(What the task requires)
Filter task. Return each line of the material that holds the string "height".

(Supplied records)

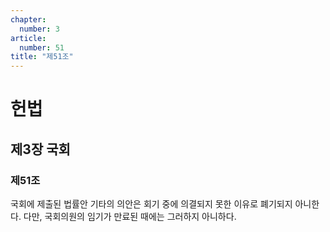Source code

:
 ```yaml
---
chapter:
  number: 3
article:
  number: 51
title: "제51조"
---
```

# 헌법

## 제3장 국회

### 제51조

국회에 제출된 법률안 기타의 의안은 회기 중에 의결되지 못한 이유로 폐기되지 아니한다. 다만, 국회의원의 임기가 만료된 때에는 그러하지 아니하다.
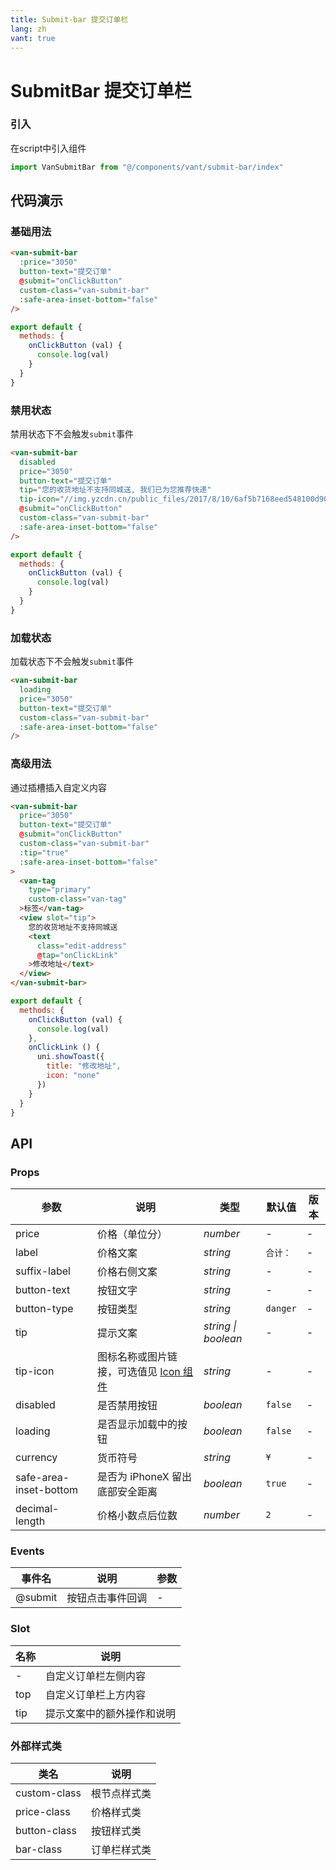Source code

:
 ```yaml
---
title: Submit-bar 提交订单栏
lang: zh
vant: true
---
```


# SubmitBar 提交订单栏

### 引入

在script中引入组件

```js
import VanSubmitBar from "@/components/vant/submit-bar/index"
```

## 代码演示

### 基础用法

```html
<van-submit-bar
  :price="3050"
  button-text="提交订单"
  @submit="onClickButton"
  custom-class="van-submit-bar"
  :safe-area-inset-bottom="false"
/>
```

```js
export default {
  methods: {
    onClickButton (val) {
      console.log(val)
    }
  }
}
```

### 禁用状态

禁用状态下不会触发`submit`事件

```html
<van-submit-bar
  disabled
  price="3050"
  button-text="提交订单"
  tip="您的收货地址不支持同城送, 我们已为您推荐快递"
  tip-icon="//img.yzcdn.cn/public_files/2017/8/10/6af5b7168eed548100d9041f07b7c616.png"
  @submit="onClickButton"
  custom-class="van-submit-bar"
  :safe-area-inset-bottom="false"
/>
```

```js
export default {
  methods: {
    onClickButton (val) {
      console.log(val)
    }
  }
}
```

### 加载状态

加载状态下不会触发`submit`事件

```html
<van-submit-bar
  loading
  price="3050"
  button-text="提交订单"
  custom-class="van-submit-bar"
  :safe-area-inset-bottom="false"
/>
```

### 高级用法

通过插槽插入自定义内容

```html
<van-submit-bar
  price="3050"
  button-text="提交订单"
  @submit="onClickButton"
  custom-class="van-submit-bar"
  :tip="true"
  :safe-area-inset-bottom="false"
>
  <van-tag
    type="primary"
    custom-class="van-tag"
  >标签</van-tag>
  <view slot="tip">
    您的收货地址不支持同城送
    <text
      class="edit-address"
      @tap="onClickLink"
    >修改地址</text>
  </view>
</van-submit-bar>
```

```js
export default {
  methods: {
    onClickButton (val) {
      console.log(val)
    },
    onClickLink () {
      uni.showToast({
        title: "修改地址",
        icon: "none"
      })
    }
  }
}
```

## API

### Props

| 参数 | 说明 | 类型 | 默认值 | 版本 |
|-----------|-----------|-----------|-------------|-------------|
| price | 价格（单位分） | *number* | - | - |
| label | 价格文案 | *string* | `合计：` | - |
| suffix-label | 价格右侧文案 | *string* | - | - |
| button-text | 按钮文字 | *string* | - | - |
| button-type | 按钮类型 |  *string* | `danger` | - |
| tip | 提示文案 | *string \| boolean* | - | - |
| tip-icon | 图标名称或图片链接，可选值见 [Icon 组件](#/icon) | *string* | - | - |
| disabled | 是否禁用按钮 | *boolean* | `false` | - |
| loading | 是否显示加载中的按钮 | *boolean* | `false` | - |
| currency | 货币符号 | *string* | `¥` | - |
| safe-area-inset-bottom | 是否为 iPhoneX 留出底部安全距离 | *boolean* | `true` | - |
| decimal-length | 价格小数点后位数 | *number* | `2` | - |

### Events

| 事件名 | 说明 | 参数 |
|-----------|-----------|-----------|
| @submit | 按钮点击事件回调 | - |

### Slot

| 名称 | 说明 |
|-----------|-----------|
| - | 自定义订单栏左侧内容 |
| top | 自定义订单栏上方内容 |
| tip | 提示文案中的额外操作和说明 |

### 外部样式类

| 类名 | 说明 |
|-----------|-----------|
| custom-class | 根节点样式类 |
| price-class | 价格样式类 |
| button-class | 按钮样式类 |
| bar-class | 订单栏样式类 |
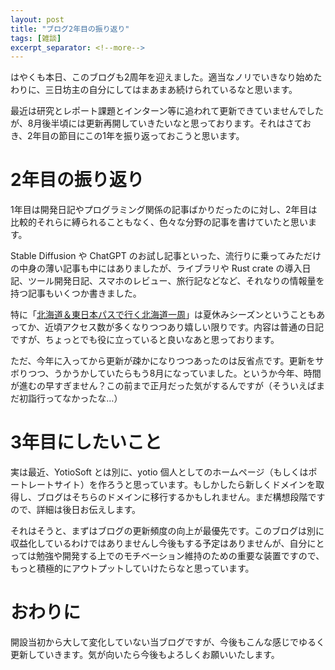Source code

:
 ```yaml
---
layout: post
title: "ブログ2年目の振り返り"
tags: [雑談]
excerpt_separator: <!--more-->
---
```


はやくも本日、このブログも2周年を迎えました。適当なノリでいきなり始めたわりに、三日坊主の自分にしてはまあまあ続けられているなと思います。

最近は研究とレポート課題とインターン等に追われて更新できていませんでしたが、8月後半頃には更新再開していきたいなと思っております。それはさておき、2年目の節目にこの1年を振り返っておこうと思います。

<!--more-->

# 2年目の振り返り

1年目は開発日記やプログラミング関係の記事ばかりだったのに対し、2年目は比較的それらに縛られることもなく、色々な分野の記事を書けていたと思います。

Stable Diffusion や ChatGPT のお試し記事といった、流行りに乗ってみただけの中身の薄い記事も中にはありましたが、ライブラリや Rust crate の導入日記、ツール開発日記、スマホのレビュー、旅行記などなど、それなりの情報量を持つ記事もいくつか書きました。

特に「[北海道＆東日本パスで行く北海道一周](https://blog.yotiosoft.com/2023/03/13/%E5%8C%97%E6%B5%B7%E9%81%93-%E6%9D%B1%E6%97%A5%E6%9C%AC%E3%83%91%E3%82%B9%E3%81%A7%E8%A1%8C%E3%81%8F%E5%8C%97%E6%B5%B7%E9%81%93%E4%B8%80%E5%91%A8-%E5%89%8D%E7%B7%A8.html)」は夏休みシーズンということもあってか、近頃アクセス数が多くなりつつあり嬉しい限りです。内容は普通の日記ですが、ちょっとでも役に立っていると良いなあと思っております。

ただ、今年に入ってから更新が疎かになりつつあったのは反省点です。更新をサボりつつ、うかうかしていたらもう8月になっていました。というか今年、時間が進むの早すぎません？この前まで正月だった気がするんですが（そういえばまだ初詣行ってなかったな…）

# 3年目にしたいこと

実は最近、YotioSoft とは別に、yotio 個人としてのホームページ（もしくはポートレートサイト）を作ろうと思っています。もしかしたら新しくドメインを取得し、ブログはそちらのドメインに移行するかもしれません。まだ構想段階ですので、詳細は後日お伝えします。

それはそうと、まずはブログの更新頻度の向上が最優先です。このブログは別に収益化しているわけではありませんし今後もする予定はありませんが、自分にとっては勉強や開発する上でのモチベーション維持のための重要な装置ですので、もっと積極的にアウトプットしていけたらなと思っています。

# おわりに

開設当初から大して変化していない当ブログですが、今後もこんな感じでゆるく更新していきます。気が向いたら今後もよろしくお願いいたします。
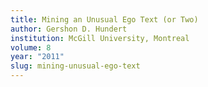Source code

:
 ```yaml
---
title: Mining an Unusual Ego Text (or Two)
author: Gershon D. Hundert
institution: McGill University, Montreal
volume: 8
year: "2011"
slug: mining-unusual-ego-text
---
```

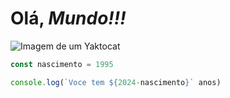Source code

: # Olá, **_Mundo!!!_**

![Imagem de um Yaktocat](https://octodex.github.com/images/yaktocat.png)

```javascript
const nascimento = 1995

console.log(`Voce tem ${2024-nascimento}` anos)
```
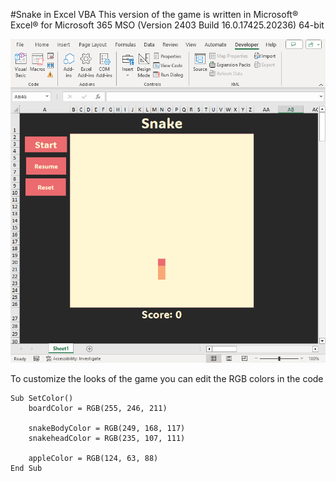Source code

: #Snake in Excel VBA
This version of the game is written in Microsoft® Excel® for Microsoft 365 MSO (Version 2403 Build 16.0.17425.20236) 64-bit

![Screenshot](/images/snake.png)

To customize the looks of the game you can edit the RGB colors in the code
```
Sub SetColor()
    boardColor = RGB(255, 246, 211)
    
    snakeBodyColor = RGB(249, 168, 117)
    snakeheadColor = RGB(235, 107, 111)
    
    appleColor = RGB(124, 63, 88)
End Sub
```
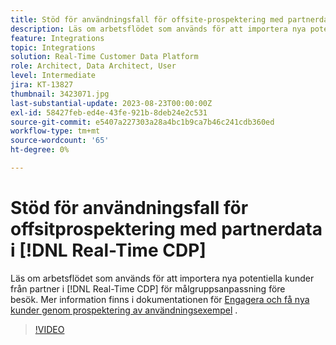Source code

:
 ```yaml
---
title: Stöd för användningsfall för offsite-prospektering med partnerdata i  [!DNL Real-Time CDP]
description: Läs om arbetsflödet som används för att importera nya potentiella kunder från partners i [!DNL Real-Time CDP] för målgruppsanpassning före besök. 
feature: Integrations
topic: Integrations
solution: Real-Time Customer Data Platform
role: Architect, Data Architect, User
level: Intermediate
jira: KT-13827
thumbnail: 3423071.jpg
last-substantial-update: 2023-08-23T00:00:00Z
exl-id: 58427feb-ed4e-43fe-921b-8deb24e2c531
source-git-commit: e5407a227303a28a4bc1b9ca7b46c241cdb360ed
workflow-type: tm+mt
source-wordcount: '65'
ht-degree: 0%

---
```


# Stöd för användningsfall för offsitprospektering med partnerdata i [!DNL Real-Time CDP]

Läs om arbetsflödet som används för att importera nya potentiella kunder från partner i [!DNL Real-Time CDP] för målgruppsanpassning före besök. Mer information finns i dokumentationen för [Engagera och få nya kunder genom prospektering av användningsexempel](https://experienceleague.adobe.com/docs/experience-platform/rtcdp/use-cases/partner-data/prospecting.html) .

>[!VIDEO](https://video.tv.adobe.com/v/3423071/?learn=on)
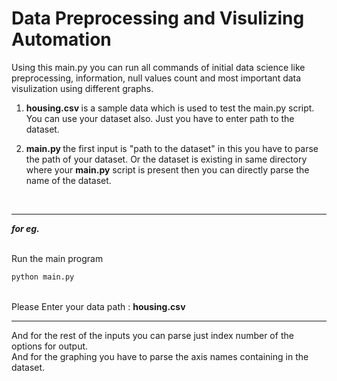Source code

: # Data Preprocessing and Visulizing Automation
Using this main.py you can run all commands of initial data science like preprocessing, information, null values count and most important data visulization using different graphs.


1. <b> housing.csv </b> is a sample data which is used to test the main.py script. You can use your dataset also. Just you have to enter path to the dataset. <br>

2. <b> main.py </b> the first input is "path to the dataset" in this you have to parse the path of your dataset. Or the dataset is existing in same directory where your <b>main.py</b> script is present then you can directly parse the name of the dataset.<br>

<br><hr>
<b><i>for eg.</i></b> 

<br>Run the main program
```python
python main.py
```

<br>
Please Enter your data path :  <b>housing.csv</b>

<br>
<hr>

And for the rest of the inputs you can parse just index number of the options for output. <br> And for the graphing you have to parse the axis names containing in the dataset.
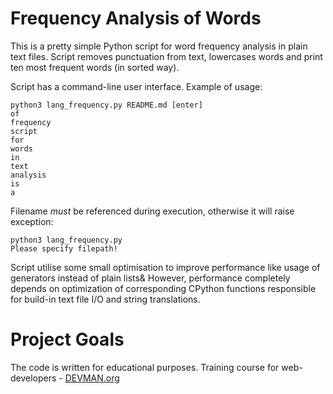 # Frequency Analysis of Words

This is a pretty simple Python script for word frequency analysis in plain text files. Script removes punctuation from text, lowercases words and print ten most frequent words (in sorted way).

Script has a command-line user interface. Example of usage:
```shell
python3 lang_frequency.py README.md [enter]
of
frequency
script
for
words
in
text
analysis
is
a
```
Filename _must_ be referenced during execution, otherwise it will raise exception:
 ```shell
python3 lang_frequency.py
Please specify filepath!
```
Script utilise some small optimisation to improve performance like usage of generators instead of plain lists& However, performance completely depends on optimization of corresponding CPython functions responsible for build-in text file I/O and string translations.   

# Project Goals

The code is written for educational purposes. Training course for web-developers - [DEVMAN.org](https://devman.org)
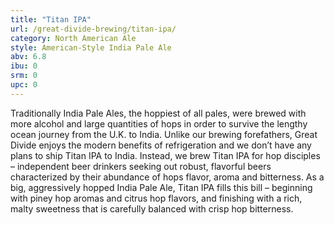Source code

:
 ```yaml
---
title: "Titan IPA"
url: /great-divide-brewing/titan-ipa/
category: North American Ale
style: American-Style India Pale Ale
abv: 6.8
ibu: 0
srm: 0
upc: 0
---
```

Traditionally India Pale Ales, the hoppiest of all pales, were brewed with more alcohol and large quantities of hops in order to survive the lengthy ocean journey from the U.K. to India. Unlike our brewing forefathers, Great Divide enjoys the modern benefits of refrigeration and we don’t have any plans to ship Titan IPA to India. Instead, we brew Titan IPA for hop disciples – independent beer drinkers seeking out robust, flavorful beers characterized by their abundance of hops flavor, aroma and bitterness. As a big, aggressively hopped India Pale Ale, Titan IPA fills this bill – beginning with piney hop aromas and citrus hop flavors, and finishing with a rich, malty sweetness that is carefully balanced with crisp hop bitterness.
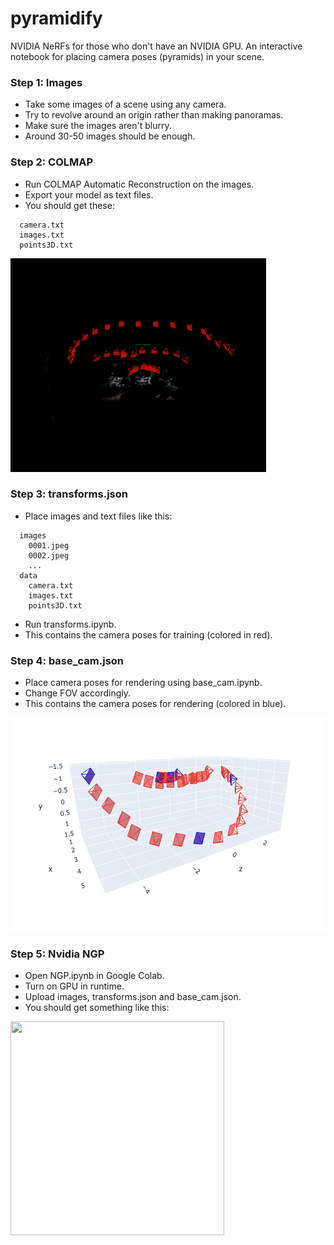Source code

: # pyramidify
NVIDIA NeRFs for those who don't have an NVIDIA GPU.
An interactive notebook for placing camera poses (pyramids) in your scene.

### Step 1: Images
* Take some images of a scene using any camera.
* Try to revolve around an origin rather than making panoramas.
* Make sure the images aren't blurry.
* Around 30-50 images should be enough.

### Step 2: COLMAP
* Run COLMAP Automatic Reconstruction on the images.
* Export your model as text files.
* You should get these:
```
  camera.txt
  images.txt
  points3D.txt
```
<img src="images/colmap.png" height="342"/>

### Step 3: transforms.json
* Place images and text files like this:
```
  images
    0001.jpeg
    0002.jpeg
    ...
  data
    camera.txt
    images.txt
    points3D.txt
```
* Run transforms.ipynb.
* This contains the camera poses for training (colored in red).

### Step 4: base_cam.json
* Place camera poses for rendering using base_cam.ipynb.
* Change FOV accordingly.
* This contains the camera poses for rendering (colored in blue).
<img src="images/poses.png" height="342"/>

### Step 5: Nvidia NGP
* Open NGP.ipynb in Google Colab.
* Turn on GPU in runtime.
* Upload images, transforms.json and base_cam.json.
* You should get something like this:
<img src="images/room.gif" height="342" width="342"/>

(Completed task)
<img src="images/colmap.png" height="342"/>
<img src="images/poses.png" height="342"/>
<img src="images/room.gif" height="342" width="342"/>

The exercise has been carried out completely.